You have to ask yourself: Why such extreme prudence by our Eugene City Council when it comes to the official renaming of what everyone now calls Kesey Square?
And what was it that occasioned the flurry of letters to the City Council from the business community urging delay?
Was there something incipiently territorial perceived in that renaming, some slippery slope toward the official acceptance of public ownership, a perceived barrier to those still hoping to build over the square? Would the mere act of changing the name from Broadway Plaza to Kesey Square actually have such power? Some must have thought so.
They say naming is like a handle on a pan. In the old West, the saying went: “What’s your handle, partner?” In other words, what grabs that pan full of you and pulls it into mind?
Such naming turns out to be a natural part of thinking and shows up everywhere.
I remember my ninth-grade Spanish teacher asking me, “Como se llama usted, Geronimo?” What do you call yourself, Jerry? And I would answer dutifully, “Me llamo Geronimo, señora.” I call myself Jerry.
It was the same in French: “Je m’appelle?” And the good student would respond: I call myself, Jerome.
And so it became clear that a name was an appellation, meaning that something was being “called,” and that the act was a profound process of bringing that thing into presence and into mind.
A good test for the authenticity of that calling is when a name sticks, like Pig Pen in Peanuts or Kesey Square. George Bush, with no doubt special insight, called Karl Rove “Turd Blossom.” Let’s just take his word for it.
Bob Dylan won’t be going to Sweden this year, but if he stopped by Kesey Square, this is what he might sing:
“You can call me Wheezy, you can call me Deezy and you can call me Freezy,
If you want to make it easy, you can call me Kesey.

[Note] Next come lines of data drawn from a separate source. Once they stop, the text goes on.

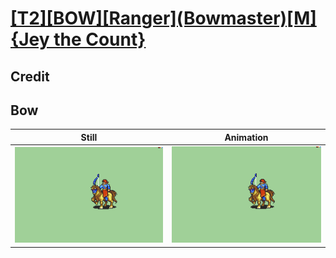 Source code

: # [\[T2\]\[BOW\]\[Ranger\]\(Bowmaster\)\[M\]{Jey the Count}](../)

## Credit


	
## Bow

| Still | Animation |
| :---: | :-------: |
| ![Bow still](./Bow_000.png) | ![Bow animation](./Bow.gif) |
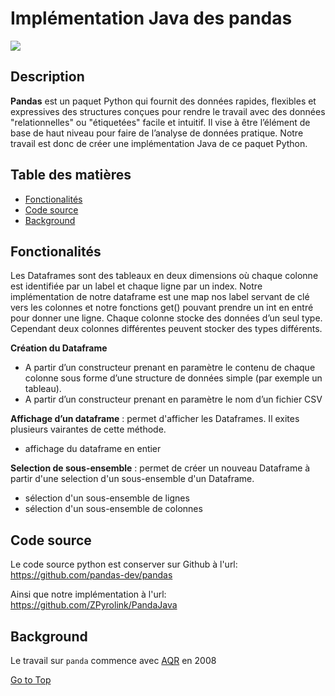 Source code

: # Implémentation Java des pandas
<a href="https://github.com/users/ZPyrolink/projects/2" alt="Tests"><img src="https://img.shields.io/badge/Gérer%20avec-GitHubProject-blue.svg"/> </a>



## Description

**Pandas** est un paquet Python qui fournit des données rapides, flexibles et expressives
des structures conçues pour rendre le travail avec des données "relationnelles" ou "étiquetées"
facile et intuitif. Il vise à être l’élément de base de haut niveau pour
faire de l’analyse de données pratique. Notre travail est donc de créer une implémentation Java de ce paquet Python.


## Table des matières

- [Fonctionalités](#Fonctionalités)
- [Code source](#Code-source)
- [Background](#background)

## Fonctionalités
Les Dataframes sont des tableaux en deux dimensions où chaque colonne est identifiée par un label et chaque ligne par un index.
Notre implémentation de notre dataframe est une map nos label servant de clé vers les colonnes et notre fonctions get() pouvant prendre un int en entré pour donner une ligne.
Chaque colonne stocke des données d’un seul type. Cependant deux colonnes différentes peuvent stocker des types différents.

**Création du Dataframe**

- A partir d’un constructeur prenant en paramètre le contenu de chaque colonne sous forme d’une
structure de données simple (par exemple un tableau).
- A partir d’un constructeur prenant en paramètre le nom d’un fichier CSV 

**Affichage d’un dataframe** : permet d'afficher les Dataframes. Il exites plusieurs vairantes de cette
méthode.
- affichage du dataframe en entier

**Selection de sous-ensemble** : permet de créer un nouveau Dataframe à partir d'une selection
d'un sous-ensemble d'un Dataframe.
- sélection d'un sous-ensemble de lignes
- sélection d'un sous-ensemble de colonnes

## Code source
Le code source python est conserver sur Github à l'url:
https://github.com/pandas-dev/pandas

Ainsi que notre implémentation à l'url:
https://github.com/ZPyrolink/PandaJava


## Background
Le travail sur ``panda`` commence avec [AQR](https://www.aqr.com/) en 2008



[Go to Top](#Table-des-matières)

But, o’naza, don’t call me Broadway Plaza,
My name is Kesey Square.”
And then his chorus [where he takes it from the bridge]:
“But no matter what you say,
You’re gonna have to serve somebody, yes indeed,
You’re gonna have to serve somebody
Well, it may be the devil or it may be the Lord
But you’re gonna have to serve somebody.”
The large roomful of people that attended the city’s public forum on downtown open spaces this past Dec. 2, now almost a year ago, made it very clear that they wanted to keep and improve Kesey. They wanted to see it activated, not sold. They wanted to see investment in our downtown commons, not their closing.
They didn’t want to trade off one space for some improvements to another. Obviously, there’s still some foot-dragging going on here. But as Dylan says, “You’re going to have to serve somebody,”
City Council: You’re going to have to serve somebody.